Jan 05, 2016

Twenty countries and none of it written down. That’s not right.

Just for my own amusement, I hope to write down what I can remember of my past trips and continue writing up my future travels. Adventures across Asia, Europe and the Subcontinent, past and still to come.

Amphawa floating market, near Bangkok

Just about exactly four years ago I took my first trip outside America and I have grown as a traveler since. I don’t mean to fall prey to the vague hand-waves about travel “changing you” as I find most of that to be uselessly ill-defined but I do believe that travelers change and become (I hope) better at traveling. Not so much better at handling airline delays and whatnot but rather we grow to realize that the world isn’t Disneyland. We begin to tear down the walls we ourselves erect when we travel, walls made of tour guides and Lonely Planet books.

Perhaps walls are the wrong analogy. Windows are more apt. Large glass sheets we use to insulate ourselves from having our expectations challenged. My first overseas trip was to France with my family and (now ex) girlfriend. Eiffel Tower, Louvre, Notre Dame, so forth. Off to Venice and Florence and the Cinque Terre and the ruins of Rome for a teary goodbye in the Frankfurt airport as I stayed behind to begin a semester abroad.

Looking back at that semester, I realize I saw Europe through a window. I was not part of what I saw, just as I am not part of Disneyland when I watch the Dapper Dans in their strawboat hats. Nobody lives in Disneyland and at some level that was the lens through which I viewed these foreign countries—an total lack of realization that these are real people, not actors. The man who sells me a metro map in a Parisian tabac is not a costumed vendor acting in a highly orchestrated movie set like his Epcot counterpart—he’s a real person. That realization took me some time to find.

I’m trying (and I believe failing) to distinguish my point from a typical critique of the well-worn tourist paths around the world, circuits built up by Frommer’s or the Banana Pancake Trail of Southeast Asia. I find such criticisms to be overblown (though certainly there are aspects of mass tourism that have absolutely destroyed local cultures—Thailand’s Khao San Road perhaps being the most obvious).

My point is that travel is a skill that must be practiced. I believe that those who fail to get beyond these glass walls are those who come away most disappointed. Those are the travelers disturbed by the urban reality of Tokyo and its dull, faceless buildings stretching for hundreds of miles, a far cry from the neon glitz of Lost in Translation or the quiet insularism of evoked by Ghost in the Shell and a romanticized history of samurai and shogun. Or the travelers scammed or cheated on the Roman metro who swear never to leave home again.

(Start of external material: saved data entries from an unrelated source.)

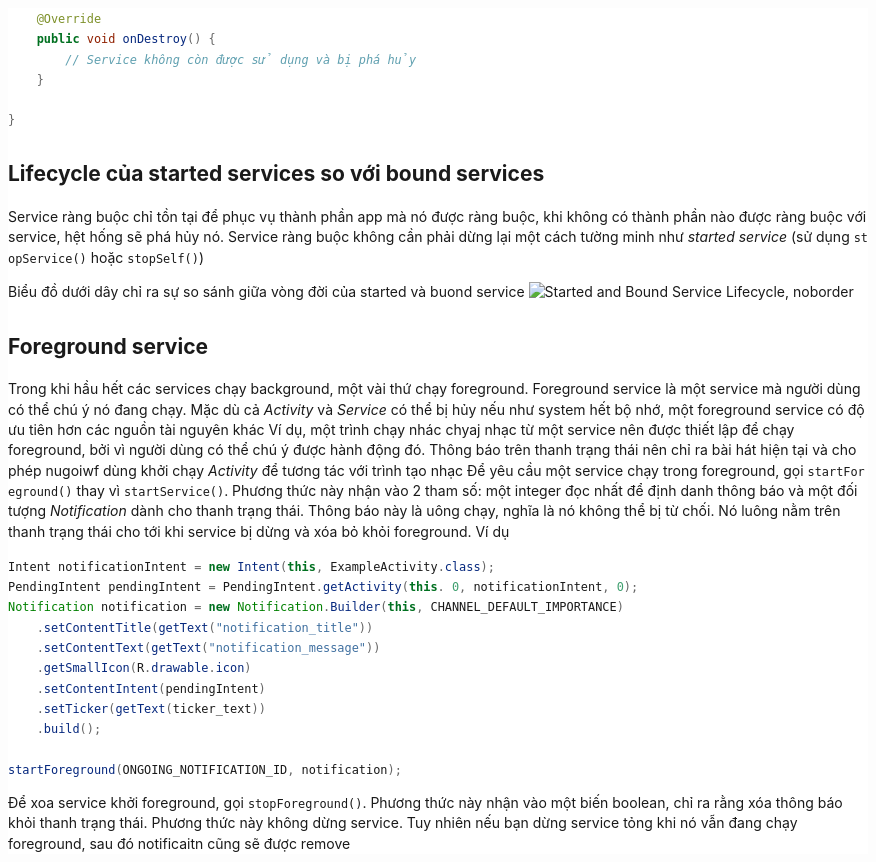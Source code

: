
```java
	@Override
	public void onDestroy() {
		// Service không còn được sử dụng và bị phá hủy
	}

}
```

## Lifecycle của started services so với bound services
Service ràng buộc chỉ tồn tại để phục vụ thành phần app mà nó được ràng buộc, khi không có thành phần nào được ràng buộc với service, hệt hống sẽ phá hủy nó. Service ràng buộc không cần phải dừng lại một cách tường minh như *started service* (sử dụng `stopService()` hoặc `stopSelf()`)

Biểu đồ dưới dây chỉ ra sự so sánh giữa vòng đời của started và buond service
![Started and Bound Service Lifecycle, noborder](https://google-developer-training.github.io/android-developer-fundamentals-course-concepts-v2/images/7-4-c-services/dg_service_lifecycle.png "Started and Bound Service Lifecycle, noborder")

## Foreground service
Trong khi hầu hết các services chạy background, một vài thứ chạy foreground. Foreground service là một service mà người dùng có thể chú ý nó đang chạy. Mặc dù cả *Activity* và *Service* có thể bị hủy nếu như system hết bộ nhớ, một foreground service có độ ưu tiên hơn các nguồn tài nguyên khác
 Ví dụ, một trình chạy nhác chyaj nhạc từ một service nên được thiết lập để chạy foreground, bởi vì người dùng có thể chú ý được hành động đó. Thông báo trên thanh trạng thái nên chỉ ra bài hát hiện tại và cho phép nugoiwf dùng khởi chạy *Activity* để tương tác với trình tạo nhạc
Để yêu cầu một service chạy trong foreground, gọi `startForeground()` thay vì `startService()`. Phương thức này nhận vào 2 tham số: một integer đọc nhất để định danh thông báo và một đối tượng *Notification* dành cho thanh trạng thái. Thông báo này là uông chạy, nghĩa là nó không thể bị từ chối. Nó luông nằm trên thanh trạng thái cho tới khi service bị dừng và xóa bỏ khỏi foreground.
Ví dụ
```java
Intent notificationIntent = new Intent(this, ExampleActivity.class);
PendingIntent pendingIntent = PendingIntent.getActivity(this. 0, notificationIntent, 0);
Notification notification = new Notification.Builder(this, CHANNEL_DEFAULT_IMPORTANCE)
	.setContentTitle(getText("notification_title"))
	.setContentText(getText("notification_message"))
	.getSmallIcon(R.drawable.icon)
	.setContentIntent(pendingIntent)
	.setTicker(getText(ticker_text))
	.build();

startForeground(ONGOING_NOTIFICATION_ID, notification);
```

Để xoa service khởi foreground, gọi `stopForeground()`. Phương thức này nhận vào một biến boolean, chỉ ra rằng xóa thông báo khỏi thanh trạng thái. Phương thức này không dừng service. Tuy nhiên nếu bạn dừng service tỏng khi nó vẫn đang chạy foreground, sau đó notificaitn cũng sẽ được remove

They expected Disney, they found reality. I’ve had such moments. Despair is a natural aspect of travel. Worst, I spent most of my time in France holed up in my apartment surfing the internet. I withdrew into myself and hated where I was. I regret how I spent those months. I’ve also had moments of sheer joy, complete contendedness with wherever I happened to be. I hope to share those past moments here. And I hope I find many more in years to come.